• [What the task requires] Write out the records that appear below, verbatim and complete, but without pictures.

• [Records to process]

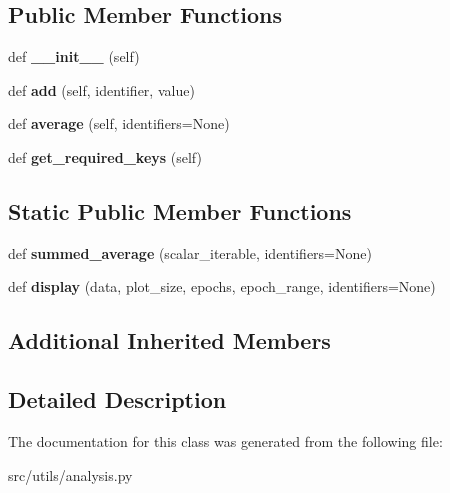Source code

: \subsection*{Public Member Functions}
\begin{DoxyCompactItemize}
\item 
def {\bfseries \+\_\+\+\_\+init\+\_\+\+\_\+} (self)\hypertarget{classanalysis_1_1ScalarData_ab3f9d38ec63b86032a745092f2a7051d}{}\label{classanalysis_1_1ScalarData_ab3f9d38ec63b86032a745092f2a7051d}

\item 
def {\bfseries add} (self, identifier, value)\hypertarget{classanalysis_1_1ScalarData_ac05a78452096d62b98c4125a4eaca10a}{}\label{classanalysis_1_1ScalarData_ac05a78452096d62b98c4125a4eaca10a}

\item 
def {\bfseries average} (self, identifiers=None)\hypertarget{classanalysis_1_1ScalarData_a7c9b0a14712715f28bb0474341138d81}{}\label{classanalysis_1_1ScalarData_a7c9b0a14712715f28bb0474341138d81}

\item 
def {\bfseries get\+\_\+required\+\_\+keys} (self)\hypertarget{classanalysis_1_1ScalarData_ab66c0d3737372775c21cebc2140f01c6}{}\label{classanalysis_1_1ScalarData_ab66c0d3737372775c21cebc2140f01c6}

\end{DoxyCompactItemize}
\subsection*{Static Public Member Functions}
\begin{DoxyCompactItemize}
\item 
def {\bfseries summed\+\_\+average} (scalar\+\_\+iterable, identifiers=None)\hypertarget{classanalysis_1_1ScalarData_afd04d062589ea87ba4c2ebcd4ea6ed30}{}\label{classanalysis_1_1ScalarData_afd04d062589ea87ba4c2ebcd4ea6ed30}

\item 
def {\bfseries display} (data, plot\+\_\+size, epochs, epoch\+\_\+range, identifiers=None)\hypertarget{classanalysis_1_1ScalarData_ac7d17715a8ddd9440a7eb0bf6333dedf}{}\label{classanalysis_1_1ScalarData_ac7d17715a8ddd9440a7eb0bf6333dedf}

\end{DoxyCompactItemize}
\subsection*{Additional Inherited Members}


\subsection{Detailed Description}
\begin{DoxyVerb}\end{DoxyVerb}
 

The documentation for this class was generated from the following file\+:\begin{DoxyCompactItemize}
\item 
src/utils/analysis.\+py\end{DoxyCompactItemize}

• [Expected answer]
Source code

: \subsection*{Public Member Functions}
\begin{DoxyCompactItemize}
\item 
def {\bfseries \+\_\+\+\_\+init\+\_\+\+\_\+} (self)\hypertarget{classanalysis_1_1ScalarData_ab3f9d38ec63b86032a745092f2a7051d}{}\label{classanalysis_1_1ScalarData_ab3f9d38ec63b86032a745092f2a7051d}

\item 
def {\bfseries add} (self, identifier, value)\hypertarget{classanalysis_1_1ScalarData_ac05a78452096d62b98c4125a4eaca10a}{}\label{classanalysis_1_1ScalarData_ac05a78452096d62b98c4125a4eaca10a}

\item 
def {\bfseries average} (self, identifiers=None)\hypertarget{classanalysis_1_1ScalarData_a7c9b0a14712715f28bb0474341138d81}{}\label{classanalysis_1_1ScalarData_a7c9b0a14712715f28bb0474341138d81}

\item 
def {\bfseries get\+\_\+required\+\_\+keys} (self)\hypertarget{classanalysis_1_1ScalarData_ab66c0d3737372775c21cebc2140f01c6}{}\label{classanalysis_1_1ScalarData_ab66c0d3737372775c21cebc2140f01c6}

\end{DoxyCompactItemize}
\subsection*{Static Public Member Functions}
\begin{DoxyCompactItemize}
\item 
def {\bfseries summed\+\_\+average} (scalar\+\_\+iterable, identifiers=None)\hypertarget{classanalysis_1_1ScalarData_afd04d062589ea87ba4c2ebcd4ea6ed30}{}\label{classanalysis_1_1ScalarData_afd04d062589ea87ba4c2ebcd4ea6ed30}

\item 
def {\bfseries display} (data, plot\+\_\+size, epochs, epoch\+\_\+range, identifiers=None)\hypertarget{classanalysis_1_1ScalarData_ac7d17715a8ddd9440a7eb0bf6333dedf}{}\label{classanalysis_1_1ScalarData_ac7d17715a8ddd9440a7eb0bf6333dedf}

\end{DoxyCompactItemize}
\subsection*{Additional Inherited Members}


\subsection{Detailed Description}
\begin{DoxyVerb}\end{DoxyVerb}
 

The documentation for this class was generated from the following file\+:\begin{DoxyCompactItemize}
\item 
src/utils/analysis.\+py\end{DoxyCompactItemize}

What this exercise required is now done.